La calefacción supone el consumo mayoritario de energía en los hogares españoles, según los estudios del IDAE. En concreto, la mitad de lo que se gasta en energía en una vivienda va destinado a la calefacción. De la misma forma, estos estudios reflejan que el consumo de energía baja poco a poco a lo largo de los últimos años. La tendencia a la baja en el ahorro viene propiciada tanto por el descenso de costes como en el aumento de la conciencia medio ambiental.

Los productos de la empresa, momit Smart Thermostat y momit Home Thermostat permiten el control remoto de la calefacción a través de la App. Además, aprenden de los hábitos de consumo del usuario y tienen capacidad de activar las fuentes de calor en periodos del día en los que son realmente necesarios. La empresa, a través de la experiencia de los usuarios, calcula que produce un ahorro del 30% en la calefacción en los hogares que lo han instalado.

Desde este año, los termostatos inteligentes dan un paso más en servicio al usuario al permitir programar qué gasto de calefacción exacto queremos hacer en cada época del año. momit® es la primera empresa en incorporar en sus dispositivos la tecnología que permite al usuario gastar una cantidad fija al mes en calentar su vivienda o espacio de trabajo, advirtiendo cuando el gasto se dispara e indicando cómo sacar más provecho de la energía, todo esto gracias a la nueva función de momit App, My Budget.
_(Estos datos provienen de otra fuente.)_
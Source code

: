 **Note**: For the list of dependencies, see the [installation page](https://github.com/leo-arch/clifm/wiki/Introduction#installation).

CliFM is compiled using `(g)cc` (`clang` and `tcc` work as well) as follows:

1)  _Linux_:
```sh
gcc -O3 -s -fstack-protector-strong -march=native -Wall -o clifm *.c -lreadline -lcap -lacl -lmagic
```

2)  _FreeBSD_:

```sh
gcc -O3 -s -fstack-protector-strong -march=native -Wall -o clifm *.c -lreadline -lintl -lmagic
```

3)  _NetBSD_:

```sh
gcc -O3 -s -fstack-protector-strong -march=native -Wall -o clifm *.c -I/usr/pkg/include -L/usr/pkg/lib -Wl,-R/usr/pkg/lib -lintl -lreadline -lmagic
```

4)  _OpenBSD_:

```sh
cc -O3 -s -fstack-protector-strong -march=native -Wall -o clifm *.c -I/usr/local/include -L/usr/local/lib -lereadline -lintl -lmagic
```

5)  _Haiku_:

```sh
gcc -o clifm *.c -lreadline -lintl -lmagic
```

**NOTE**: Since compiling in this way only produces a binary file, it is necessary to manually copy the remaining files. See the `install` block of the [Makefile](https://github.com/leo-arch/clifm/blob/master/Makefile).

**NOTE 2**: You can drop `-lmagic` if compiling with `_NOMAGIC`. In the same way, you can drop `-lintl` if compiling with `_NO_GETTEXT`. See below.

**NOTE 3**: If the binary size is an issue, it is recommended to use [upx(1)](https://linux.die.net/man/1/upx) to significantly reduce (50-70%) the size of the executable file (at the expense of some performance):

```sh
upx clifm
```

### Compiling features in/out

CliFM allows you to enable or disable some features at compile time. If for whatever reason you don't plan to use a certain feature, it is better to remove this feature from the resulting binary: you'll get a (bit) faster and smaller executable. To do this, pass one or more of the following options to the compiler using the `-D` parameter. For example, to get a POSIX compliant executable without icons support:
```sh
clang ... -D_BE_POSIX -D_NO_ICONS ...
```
El estudio de momit® señala Castilla-La Mancha como una de las regiones donde más se ha introducido este tipo de dispositivo. Concretamente, se detecta una mayor concienciación y una necesidad de soluciones tecnológicas en las grandes ciudades y los nuevos desarrollos urbanos. Como es lógico, también hay una incidencia superior en zonas de montaña o más frías.

Los principales compradores de los termostatos inteligentes son hombres de mediana edad y habitante de grandes ciudades, sobre todo, en nuevos desarrollos urbanos. Las ciudades de Castilla-La Mancha en las que destaca la implantación de esta tecnología son Guadalajara y Cuenca.

Los españoles encendieron la calefacción el pasado invierno una media de 4 horas diarias, invirtiendo en la confortabilidad de sus hogares una media de 150 euros mensuales, es decir, 5 euros al día. La comunidad autónoma donde se utilizó menos la calefacción, a pesar de las bajas temperaturas, es La Rioja, cuyos habitantes soportaron una temperatura media exterior en esta época de poco más de 3 grados y, sin embargo, utilizaron las calderas 3 horas y 12 minutos al día. Frente a estos ciudadanos, los más calurosos a pesar del frío, se sitúan los habitantes de Cataluña, que con una temperatura media de casi 10 grados, utilizaron la calefacción 3,77 horas al día.

momit® vela por el bienestar de los hogares, la economía y el medioambiente, que pretende, en definitiva, hacer la vida más fácil al usuario aplicando la tecnología y el uso de Internet a las cosas, generando al mismo tiempo un beneficio social, al disminuir con su uso la producción necesaria de energía, con el gasto en materia prima y las emisiones de CO2 que ello conlleva.